• _Materials provided_:
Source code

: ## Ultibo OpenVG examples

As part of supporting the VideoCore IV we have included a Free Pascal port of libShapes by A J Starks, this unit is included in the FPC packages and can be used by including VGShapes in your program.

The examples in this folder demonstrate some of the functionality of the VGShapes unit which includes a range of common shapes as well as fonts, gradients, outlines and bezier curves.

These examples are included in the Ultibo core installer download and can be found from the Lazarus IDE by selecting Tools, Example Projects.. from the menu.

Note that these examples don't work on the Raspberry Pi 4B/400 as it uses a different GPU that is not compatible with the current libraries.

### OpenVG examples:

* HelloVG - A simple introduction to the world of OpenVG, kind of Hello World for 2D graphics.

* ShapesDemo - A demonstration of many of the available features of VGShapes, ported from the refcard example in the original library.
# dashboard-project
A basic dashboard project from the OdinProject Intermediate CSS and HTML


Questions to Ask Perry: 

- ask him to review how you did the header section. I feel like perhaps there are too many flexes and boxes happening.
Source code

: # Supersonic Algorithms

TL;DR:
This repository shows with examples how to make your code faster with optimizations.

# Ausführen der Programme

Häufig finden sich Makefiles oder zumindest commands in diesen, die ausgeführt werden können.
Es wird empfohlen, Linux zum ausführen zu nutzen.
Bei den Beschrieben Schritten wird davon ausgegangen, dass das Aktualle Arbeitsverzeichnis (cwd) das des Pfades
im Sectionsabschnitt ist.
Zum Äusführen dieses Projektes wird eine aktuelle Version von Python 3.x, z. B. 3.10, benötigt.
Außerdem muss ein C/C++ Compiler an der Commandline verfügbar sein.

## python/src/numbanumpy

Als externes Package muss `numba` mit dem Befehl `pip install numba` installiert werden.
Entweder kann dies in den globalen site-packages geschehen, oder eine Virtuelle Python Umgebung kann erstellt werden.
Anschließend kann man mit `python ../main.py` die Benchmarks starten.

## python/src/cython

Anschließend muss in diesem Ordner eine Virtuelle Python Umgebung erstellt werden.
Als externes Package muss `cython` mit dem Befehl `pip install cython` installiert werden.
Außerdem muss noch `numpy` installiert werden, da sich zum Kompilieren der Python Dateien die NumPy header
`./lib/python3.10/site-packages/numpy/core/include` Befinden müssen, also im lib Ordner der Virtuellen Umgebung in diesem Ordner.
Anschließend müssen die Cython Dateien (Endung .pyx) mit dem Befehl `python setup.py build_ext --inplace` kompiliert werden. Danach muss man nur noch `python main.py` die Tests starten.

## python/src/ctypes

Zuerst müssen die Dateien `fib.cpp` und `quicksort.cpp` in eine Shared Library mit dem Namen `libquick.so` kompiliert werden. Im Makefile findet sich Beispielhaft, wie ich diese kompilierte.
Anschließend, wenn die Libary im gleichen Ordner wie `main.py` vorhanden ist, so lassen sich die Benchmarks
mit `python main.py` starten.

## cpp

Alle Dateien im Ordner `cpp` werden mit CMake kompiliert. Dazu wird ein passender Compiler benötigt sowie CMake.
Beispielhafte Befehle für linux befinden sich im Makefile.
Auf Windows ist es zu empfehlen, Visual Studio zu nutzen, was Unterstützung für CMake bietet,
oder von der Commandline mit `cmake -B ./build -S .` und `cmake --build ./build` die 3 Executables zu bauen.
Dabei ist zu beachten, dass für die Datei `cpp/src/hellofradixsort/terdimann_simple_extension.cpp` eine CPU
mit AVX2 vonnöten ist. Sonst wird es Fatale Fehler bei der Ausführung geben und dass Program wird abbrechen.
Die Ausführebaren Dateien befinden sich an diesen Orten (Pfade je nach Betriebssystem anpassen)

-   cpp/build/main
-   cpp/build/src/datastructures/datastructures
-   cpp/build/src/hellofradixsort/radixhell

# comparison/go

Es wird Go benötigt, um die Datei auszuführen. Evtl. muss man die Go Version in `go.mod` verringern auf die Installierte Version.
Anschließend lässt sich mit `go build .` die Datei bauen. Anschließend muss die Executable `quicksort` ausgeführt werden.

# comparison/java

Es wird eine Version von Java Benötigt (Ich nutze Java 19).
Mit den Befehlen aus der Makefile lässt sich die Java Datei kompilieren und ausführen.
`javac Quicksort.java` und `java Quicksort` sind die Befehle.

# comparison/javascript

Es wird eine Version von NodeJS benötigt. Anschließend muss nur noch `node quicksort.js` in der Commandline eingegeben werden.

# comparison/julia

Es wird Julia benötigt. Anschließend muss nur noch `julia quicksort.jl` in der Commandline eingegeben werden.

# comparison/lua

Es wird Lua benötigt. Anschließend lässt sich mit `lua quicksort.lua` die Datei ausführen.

• _Exercise_:
All of the entries above need to be output again exactly.

• _Response area_:
Source code

: ## Ultibo OpenVG examples

As part of supporting the VideoCore IV we have included a Free Pascal port of libShapes by A J Starks, this unit is included in the FPC packages and can be used by including VGShapes in your program.

The examples in this folder demonstrate some of the functionality of the VGShapes unit which includes a range of common shapes as well as fonts, gradients, outlines and bezier curves.

These examples are included in the Ultibo core installer download and can be found from the Lazarus IDE by selecting Tools, Example Projects.. from the menu.

Note that these examples don't work on the Raspberry Pi 4B/400 as it uses a different GPU that is not compatible with the current libraries.

### OpenVG examples:

* HelloVG - A simple introduction to the world of OpenVG, kind of Hello World for 2D graphics.

* ShapesDemo - A demonstration of many of the available features of VGShapes, ported from the refcard example in the original library.
# dashboard-project
A basic dashboard project from the OdinProject Intermediate CSS and HTML


Questions to Ask Perry: 

- ask him to review how you did the header section. I feel like perhaps there are too many flexes and boxes happening.
Source code

: # Supersonic Algorithms

TL;DR:
This repository shows with examples how to make your code faster with optimizations.

# Ausführen der Programme

Häufig finden sich Makefiles oder zumindest commands in diesen, die ausgeführt werden können.
Es wird empfohlen, Linux zum ausführen zu nutzen.
Bei den Beschrieben Schritten wird davon ausgegangen, dass das Aktualle Arbeitsverzeichnis (cwd) das des Pfades
im Sectionsabschnitt ist.
Zum Äusführen dieses Projektes wird eine aktuelle Version von Python 3.x, z. B. 3.10, benötigt.
Außerdem muss ein C/C++ Compiler an der Commandline verfügbar sein.

## python/src/numbanumpy

Als externes Package muss `numba` mit dem Befehl `pip install numba` installiert werden.
Entweder kann dies in den globalen site-packages geschehen, oder eine Virtuelle Python Umgebung kann erstellt werden.
Anschließend kann man mit `python ../main.py` die Benchmarks starten.

## python/src/cython

Anschließend muss in diesem Ordner eine Virtuelle Python Umgebung erstellt werden.
Als externes Package muss `cython` mit dem Befehl `pip install cython` installiert werden.
Außerdem muss noch `numpy` installiert werden, da sich zum Kompilieren der Python Dateien die NumPy header
`./lib/python3.10/site-packages/numpy/core/include` Befinden müssen, also im lib Ordner der Virtuellen Umgebung in diesem Ordner.
Anschließend müssen die Cython Dateien (Endung .pyx) mit dem Befehl `python setup.py build_ext --inplace` kompiliert werden. Danach muss man nur noch `python main.py` die Tests starten.

## python/src/ctypes

Zuerst müssen die Dateien `fib.cpp` und `quicksort.cpp` in eine Shared Library mit dem Namen `libquick.so` kompiliert werden. Im Makefile findet sich Beispielhaft, wie ich diese kompilierte.
Anschließend, wenn die Libary im gleichen Ordner wie `main.py` vorhanden ist, so lassen sich die Benchmarks
mit `python main.py` starten.

## cpp

Alle Dateien im Ordner `cpp` werden mit CMake kompiliert. Dazu wird ein passender Compiler benötigt sowie CMake.
Beispielhafte Befehle für linux befinden sich im Makefile.
Auf Windows ist es zu empfehlen, Visual Studio zu nutzen, was Unterstützung für CMake bietet,
oder von der Commandline mit `cmake -B ./build -S .` und `cmake --build ./build` die 3 Executables zu bauen.
Dabei ist zu beachten, dass für die Datei `cpp/src/hellofradixsort/terdimann_simple_extension.cpp` eine CPU
mit AVX2 vonnöten ist. Sonst wird es Fatale Fehler bei der Ausführung geben und dass Program wird abbrechen.
Die Ausführebaren Dateien befinden sich an diesen Orten (Pfade je nach Betriebssystem anpassen)

-   cpp/build/main
-   cpp/build/src/datastructures/datastructures
-   cpp/build/src/hellofradixsort/radixhell

# comparison/go

Es wird Go benötigt, um die Datei auszuführen. Evtl. muss man die Go Version in `go.mod` verringern auf die Installierte Version.
Anschließend lässt sich mit `go build .` die Datei bauen. Anschließend muss die Executable `quicksort` ausgeführt werden.

# comparison/java

Es wird eine Version von Java Benötigt (Ich nutze Java 19).
Mit den Befehlen aus der Makefile lässt sich die Java Datei kompilieren und ausführen.
`javac Quicksort.java` und `java Quicksort` sind die Befehle.

# comparison/javascript

Es wird eine Version von NodeJS benötigt. Anschließend muss nur noch `node quicksort.js` in der Commandline eingegeben werden.

# comparison/julia

Es wird Julia benötigt. Anschließend muss nur noch `julia quicksort.jl` in der Commandline eingegeben werden.

# comparison/lua

Es wird Lua benötigt. Anschließend lässt sich mit `lua quicksort.lua` die Datei ausführen.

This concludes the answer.